If we fit a model with all three predictors we will not get a coefficient for X3. The lm function is “smart enough” to check for perfect collinearity before making its computation. Note that when we try to compute vifs, however, we get an error. The word “alias” is a synonym for perfectly correlated predictors. Evaluate the following code to verify for yourself. To investigate the problem further, go through the matrix multiplication steps from part B using all 3 predictors and determine what part of the calculation creates the problem.

library(car)
summary(lm(Y~X1+X2+X3,data=mydata))
vif(lm(Y~X1+X2+X3,data=mydata))

ANSWER EXERCISE 2:

library(GGally)
ggpairs(mydata)

The ggpairs plot for the mydata dataframe presents the following insights:

Histograms: The histograms for variables Y, X1, and X2 suggest that each variable appears to be normally distributed, which is typically assumed in regression analysis.
Scatterplots for Response and Predictors: The scatterplots between Y and each predictor (X1 and X2) indicate a positive linear relationship, as evidenced by the upward trend in the data points. This suggests that as the predictor values increase, the response variable Y also tends to increase.
Correlation Coefficients: The correlation between Y and X1, and between Y and X2, is significant and positive (approximately 0.68 and 0.66, respectively), as indicated by the correlation coefficients and significance stars (***). This shows a strong linear relationship between the response and each predictor.
Predictors’ Relationship: The correlation coefficient between the predictors X1 and X2 is relatively low (0.173), which is not marked as significant in the plot. This implies that there is little to no multicollinearity between X1 and X2, which is desirable in regression analysis because it means each predictor provides unique information about the response variable.

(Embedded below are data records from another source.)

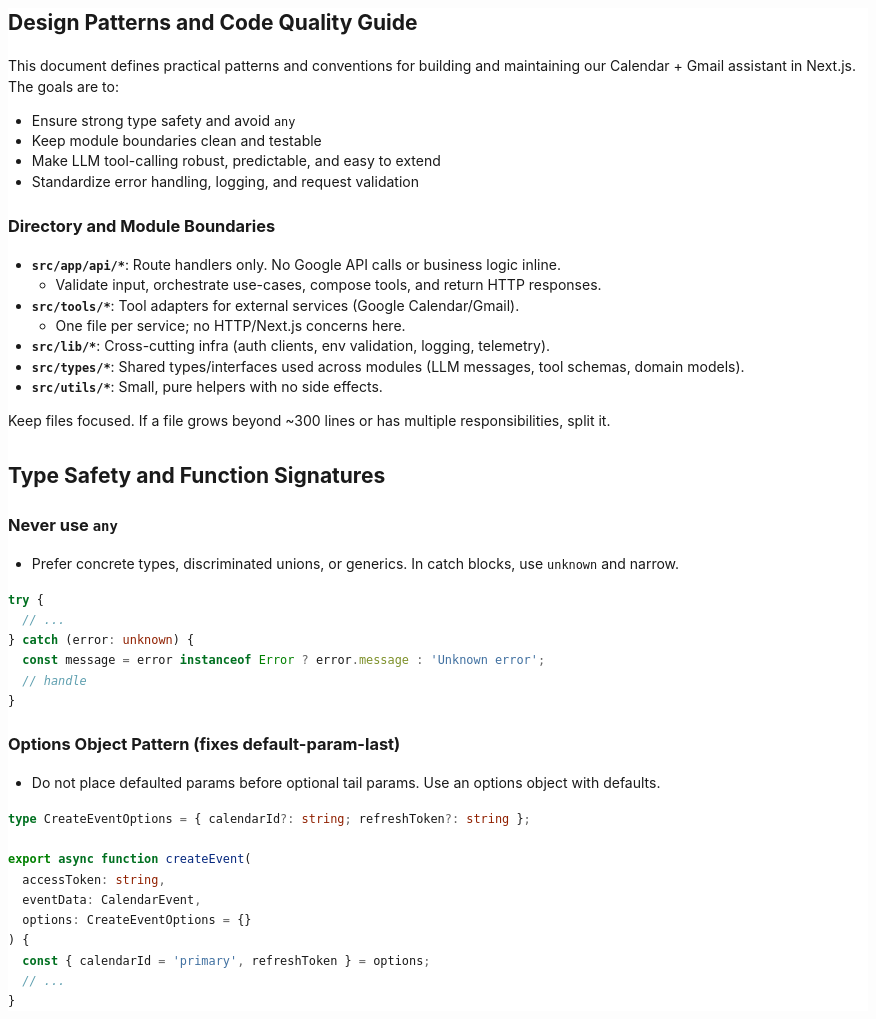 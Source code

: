 ## Design Patterns and Code Quality Guide

This document defines practical patterns and conventions for building and maintaining our Calendar + Gmail assistant in Next.js. The goals are to:

- Ensure strong type safety and avoid `any`
- Keep module boundaries clean and testable
- Make LLM tool-calling robust, predictable, and easy to extend
- Standardize error handling, logging, and request validation

### Directory and Module Boundaries

- **`src/app/api/*`**: Route handlers only. No Google API calls or business logic inline.
  - Validate input, orchestrate use-cases, compose tools, and return HTTP responses.
- **`src/tools/*`**: Tool adapters for external services (Google Calendar/Gmail).
  - One file per service; no HTTP/Next.js concerns here.
- **`src/lib/*`**: Cross-cutting infra (auth clients, env validation, logging, telemetry).
- **`src/types/*`**: Shared types/interfaces used across modules (LLM messages, tool schemas, domain models).
- **`src/utils/*`**: Small, pure helpers with no side effects.

Keep files focused. If a file grows beyond ~300 lines or has multiple responsibilities, split it.

## Type Safety and Function Signatures

### Never use `any`

- Prefer concrete types, discriminated unions, or generics. In catch blocks, use `unknown` and narrow.

```ts
try {
  // ...
} catch (error: unknown) {
  const message = error instanceof Error ? error.message : 'Unknown error';
  // handle
}
```

### Options Object Pattern (fixes default-param-last)

- Do not place defaulted params before optional tail params. Use an options object with defaults.

```ts
type CreateEventOptions = { calendarId?: string; refreshToken?: string };

export async function createEvent(
  accessToken: string,
  eventData: CalendarEvent,
  options: CreateEventOptions = {}
) {
  const { calendarId = 'primary', refreshToken } = options;
  // ...
}
```
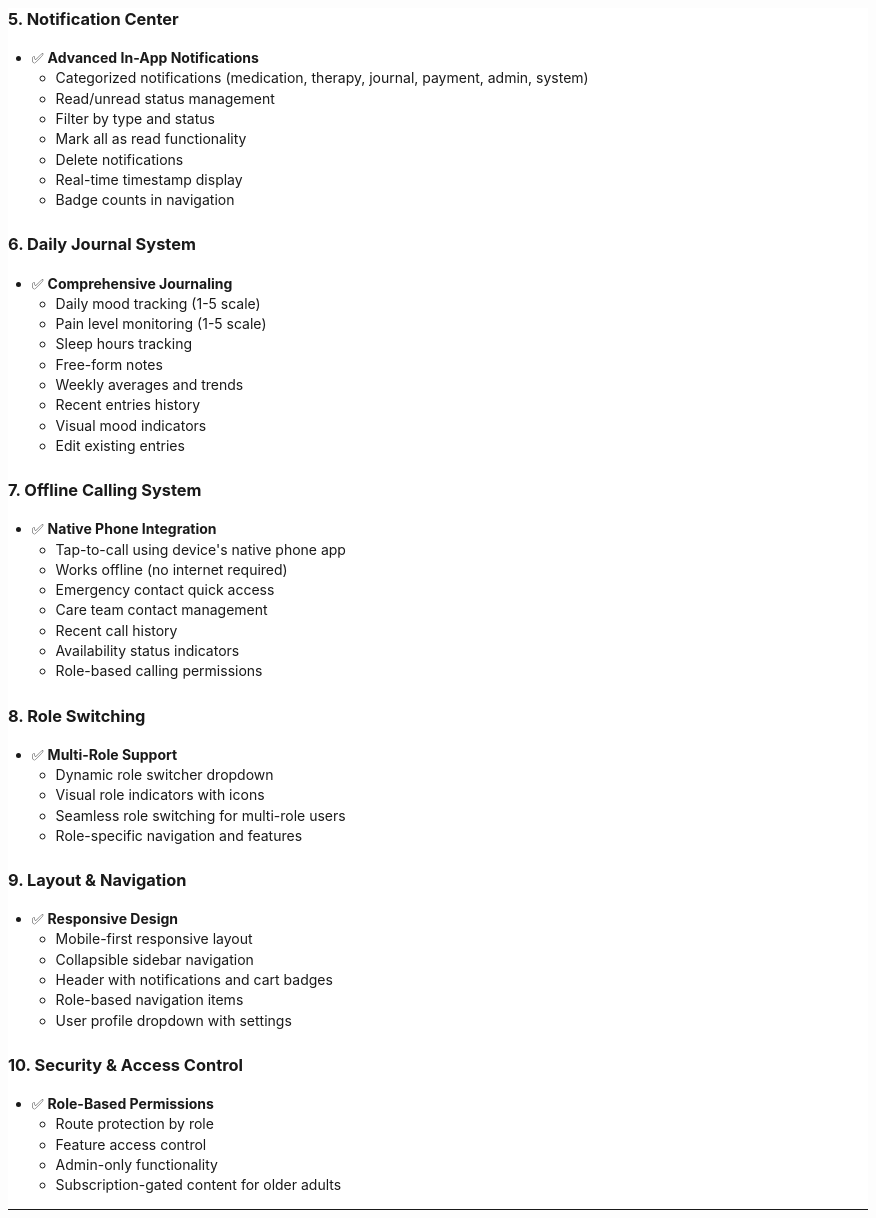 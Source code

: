 ### 5. **Notification Center**
- ✅ **Advanced In-App Notifications**
  - Categorized notifications (medication, therapy, journal, payment, admin, system)
  - Read/unread status management
  - Filter by type and status
  - Mark all as read functionality
  - Delete notifications
  - Real-time timestamp display
  - Badge counts in navigation

### 6. **Daily Journal System**
- ✅ **Comprehensive Journaling**
  - Daily mood tracking (1-5 scale)
  - Pain level monitoring (1-5 scale)
  - Sleep hours tracking
  - Free-form notes
  - Weekly averages and trends
  - Recent entries history
  - Visual mood indicators
  - Edit existing entries

### 7. **Offline Calling System**
- ✅ **Native Phone Integration**
  - Tap-to-call using device's native phone app
  - Works offline (no internet required)
  - Emergency contact quick access
  - Care team contact management
  - Recent call history
  - Availability status indicators
  - Role-based calling permissions

### 8. **Role Switching**
- ✅ **Multi-Role Support**
  - Dynamic role switcher dropdown
  - Visual role indicators with icons
  - Seamless role switching for multi-role users
  - Role-specific navigation and features

### 9. **Layout & Navigation**
- ✅ **Responsive Design**
  - Mobile-first responsive layout
  - Collapsible sidebar navigation
  - Header with notifications and cart badges
  - Role-based navigation items
  - User profile dropdown with settings

### 10. **Security & Access Control**
- ✅ **Role-Based Permissions**
  - Route protection by role
  - Feature access control
  - Admin-only functionality
  - Subscription-gated content for older adults

--- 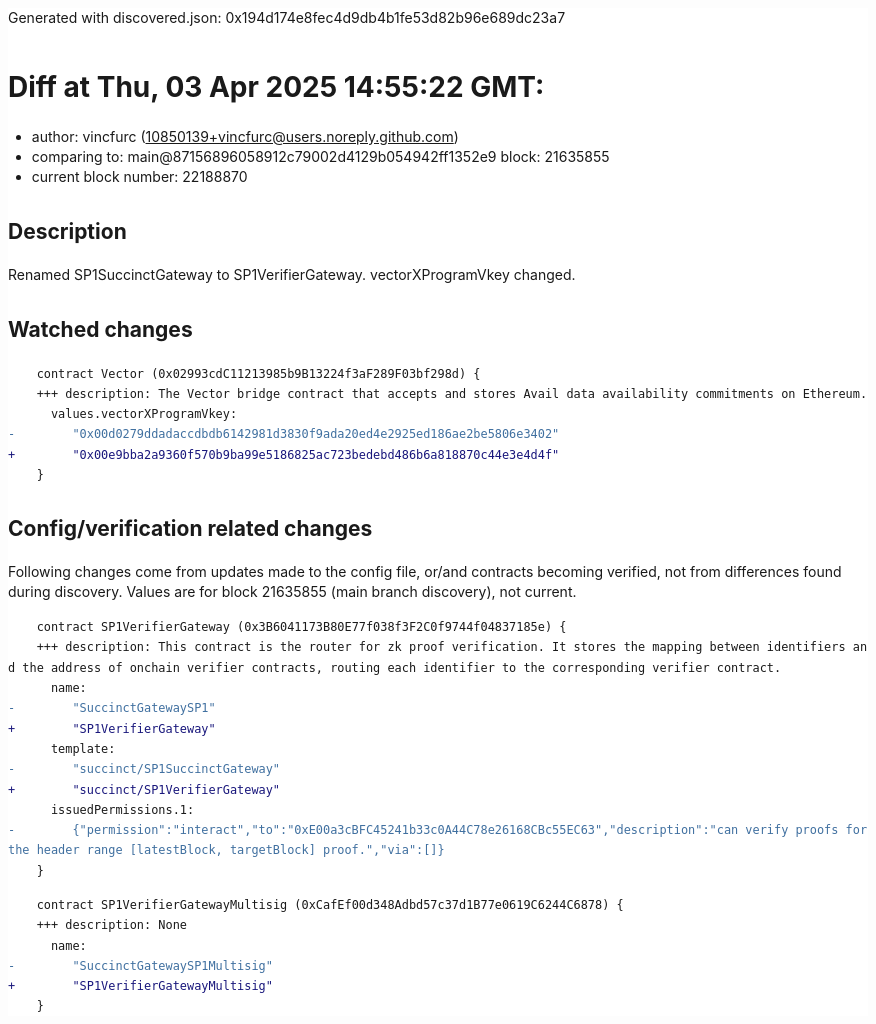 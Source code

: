 Generated with discovered.json: 0x194d174e8fec4d9db4b1fe53d82b96e689dc23a7

# Diff at Thu, 03 Apr 2025 14:55:22 GMT:

- author: vincfurc (<10850139+vincfurc@users.noreply.github.com>)
- comparing to: main@87156896058912c79002d4129b054942ff1352e9 block: 21635855
- current block number: 22188870

## Description

Renamed SP1SuccinctGateway to SP1VerifierGateway. vectorXProgramVkey changed.

## Watched changes

```diff
    contract Vector (0x02993cdC11213985b9B13224f3aF289F03bf298d) {
    +++ description: The Vector bridge contract that accepts and stores Avail data availability commitments on Ethereum.
      values.vectorXProgramVkey:
-        "0x00d0279ddadaccdbdb6142981d3830f9ada20ed4e2925ed186ae2be5806e3402"
+        "0x00e9bba2a9360f570b9ba99e5186825ac723bedebd486b6a818870c44e3e4d4f"
    }
```

## Config/verification related changes

Following changes come from updates made to the config file,
or/and contracts becoming verified, not from differences found during
discovery. Values are for block 21635855 (main branch discovery), not current.

```diff
    contract SP1VerifierGateway (0x3B6041173B80E77f038f3F2C0f9744f04837185e) {
    +++ description: This contract is the router for zk proof verification. It stores the mapping between identifiers and the address of onchain verifier contracts, routing each identifier to the corresponding verifier contract.
      name:
-        "SuccinctGatewaySP1"
+        "SP1VerifierGateway"
      template:
-        "succinct/SP1SuccinctGateway"
+        "succinct/SP1VerifierGateway"
      issuedPermissions.1:
-        {"permission":"interact","to":"0xE00a3cBFC45241b33c0A44C78e26168CBc55EC63","description":"can verify proofs for the header range [latestBlock, targetBlock] proof.","via":[]}
    }
```

```diff
    contract SP1VerifierGatewayMultisig (0xCafEf00d348Adbd57c37d1B77e0619C6244C6878) {
    +++ description: None
      name:
-        "SuccinctGatewaySP1Multisig"
+        "SP1VerifierGatewayMultisig"
    }
```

In summary: The plot supports the presence of linear trends between the response and each predictor without any evident multicollinearity among the predictors.

B. Verification: I used two methods for linear regression: matrix algebra and the lm function. Matching results from both confirm my matrix calculations are correct.

The calculated regression coefficients:

Intercept (-3.0666136) is Y’s expected value with X1 and X2 at zero.
X1’s Coefficient (0.9304646) shows a 0.93 increase in Y for each one-unit increase in X1, with X2 fixed.
X2’s Coefficient (0.6010358) indicates a 0.60 increase in Y for each one-unit increase in X2, with X1 fixed.

Commentary on Last Question (Part C)

Upon your investigation you should see an error that includes the word “singular”. Matrices that are singular do not have an inverse.

When predictors are not perfectly correlated we can still run the lm model. As your model inches closer and closer to having perfect collinearity, the computation breaks down. This creates the situations discussed under multicollinearity like the regression coefficients will change drastically and their standard errors are inflated. Recall that the SEs for regression coefficients are derived from \(\sigma^2(X'X)^{-1}\) which also has an inverse calculation in it.

ANSWER Exercise C:

In the last exercise, encountering a “singular” error means I’ve hit a matrix that can’t be inverted. This happens with perfect collinearity among predictors—when one predictor is a linear combination of another.

Even with less than perfect correlation, I can run a linear model (lm). However, as predictors become more collinear, the model’s calculations become unstable: regression coefficients may fluctuate wildly, and their standard errors can become very large. This is the essence of multicollinearity. The standard errors of the regression coefficients depend on the inverse of the matrix \(X'X\), so if \(X'X\) can’t be inverted, the standard errors can’t be computed properly.